Dataset excerpts »
------
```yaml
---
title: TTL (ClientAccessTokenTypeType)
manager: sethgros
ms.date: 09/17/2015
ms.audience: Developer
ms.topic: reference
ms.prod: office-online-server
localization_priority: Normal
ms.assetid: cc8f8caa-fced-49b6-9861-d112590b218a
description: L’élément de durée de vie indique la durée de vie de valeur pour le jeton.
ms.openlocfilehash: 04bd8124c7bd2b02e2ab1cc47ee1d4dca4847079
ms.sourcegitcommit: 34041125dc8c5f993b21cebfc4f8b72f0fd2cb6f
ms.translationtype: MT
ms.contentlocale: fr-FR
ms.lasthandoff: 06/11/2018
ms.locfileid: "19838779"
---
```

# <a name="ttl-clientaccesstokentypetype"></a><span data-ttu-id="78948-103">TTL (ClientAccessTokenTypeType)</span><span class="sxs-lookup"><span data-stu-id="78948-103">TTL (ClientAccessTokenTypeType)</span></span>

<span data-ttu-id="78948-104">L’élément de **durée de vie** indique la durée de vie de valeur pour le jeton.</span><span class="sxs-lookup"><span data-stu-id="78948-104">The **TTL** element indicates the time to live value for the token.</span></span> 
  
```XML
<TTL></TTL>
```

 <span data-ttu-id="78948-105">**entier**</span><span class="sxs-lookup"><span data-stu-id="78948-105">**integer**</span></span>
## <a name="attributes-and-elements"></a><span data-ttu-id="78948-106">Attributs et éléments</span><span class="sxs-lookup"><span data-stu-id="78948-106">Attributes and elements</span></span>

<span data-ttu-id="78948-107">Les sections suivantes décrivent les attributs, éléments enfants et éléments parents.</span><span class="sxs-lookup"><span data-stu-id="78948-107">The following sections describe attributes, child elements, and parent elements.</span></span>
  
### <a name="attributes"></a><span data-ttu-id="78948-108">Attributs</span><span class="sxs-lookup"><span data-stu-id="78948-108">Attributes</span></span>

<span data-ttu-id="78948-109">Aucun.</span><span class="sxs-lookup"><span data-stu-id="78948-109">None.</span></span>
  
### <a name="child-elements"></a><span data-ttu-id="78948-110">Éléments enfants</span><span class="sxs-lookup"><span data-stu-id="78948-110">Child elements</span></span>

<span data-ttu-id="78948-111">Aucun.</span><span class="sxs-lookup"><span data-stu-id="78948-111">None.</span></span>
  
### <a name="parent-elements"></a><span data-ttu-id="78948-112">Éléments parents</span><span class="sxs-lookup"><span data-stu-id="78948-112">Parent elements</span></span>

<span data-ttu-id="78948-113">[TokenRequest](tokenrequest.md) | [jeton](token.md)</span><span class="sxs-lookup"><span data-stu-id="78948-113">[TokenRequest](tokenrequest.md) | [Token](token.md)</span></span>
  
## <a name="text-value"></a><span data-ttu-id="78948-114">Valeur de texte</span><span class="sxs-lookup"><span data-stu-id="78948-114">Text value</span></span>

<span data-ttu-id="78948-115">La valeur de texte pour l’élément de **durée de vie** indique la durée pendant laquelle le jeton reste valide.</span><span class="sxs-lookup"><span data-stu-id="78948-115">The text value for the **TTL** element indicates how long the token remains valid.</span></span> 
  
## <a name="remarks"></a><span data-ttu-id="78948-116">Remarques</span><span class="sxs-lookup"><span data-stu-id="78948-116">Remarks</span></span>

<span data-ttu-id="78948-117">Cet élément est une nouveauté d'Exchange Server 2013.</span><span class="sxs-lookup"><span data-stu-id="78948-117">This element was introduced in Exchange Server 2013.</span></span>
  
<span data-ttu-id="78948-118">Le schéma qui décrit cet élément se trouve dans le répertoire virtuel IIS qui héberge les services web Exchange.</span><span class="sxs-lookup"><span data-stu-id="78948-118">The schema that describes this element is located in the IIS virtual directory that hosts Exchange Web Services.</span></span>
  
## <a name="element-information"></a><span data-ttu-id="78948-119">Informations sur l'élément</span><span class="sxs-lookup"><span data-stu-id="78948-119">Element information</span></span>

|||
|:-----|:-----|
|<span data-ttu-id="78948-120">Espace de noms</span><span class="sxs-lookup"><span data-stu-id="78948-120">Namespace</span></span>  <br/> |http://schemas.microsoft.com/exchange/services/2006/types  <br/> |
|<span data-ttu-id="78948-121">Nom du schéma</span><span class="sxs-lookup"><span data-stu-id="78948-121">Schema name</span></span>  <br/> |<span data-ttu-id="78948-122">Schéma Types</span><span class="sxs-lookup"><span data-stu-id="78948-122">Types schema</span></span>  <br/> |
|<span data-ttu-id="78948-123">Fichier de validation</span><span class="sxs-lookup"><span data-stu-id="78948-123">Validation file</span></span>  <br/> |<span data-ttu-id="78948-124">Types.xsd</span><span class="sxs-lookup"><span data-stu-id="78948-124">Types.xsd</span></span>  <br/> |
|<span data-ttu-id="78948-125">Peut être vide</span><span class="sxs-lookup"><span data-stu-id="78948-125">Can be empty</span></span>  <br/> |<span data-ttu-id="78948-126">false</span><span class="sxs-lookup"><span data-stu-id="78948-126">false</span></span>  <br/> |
------
YOUR INSTRUCTIONS »
Looking at the entries, count the lines where the word "elements" appears, and state the count by itself.

EXERCISE ANSWER »
4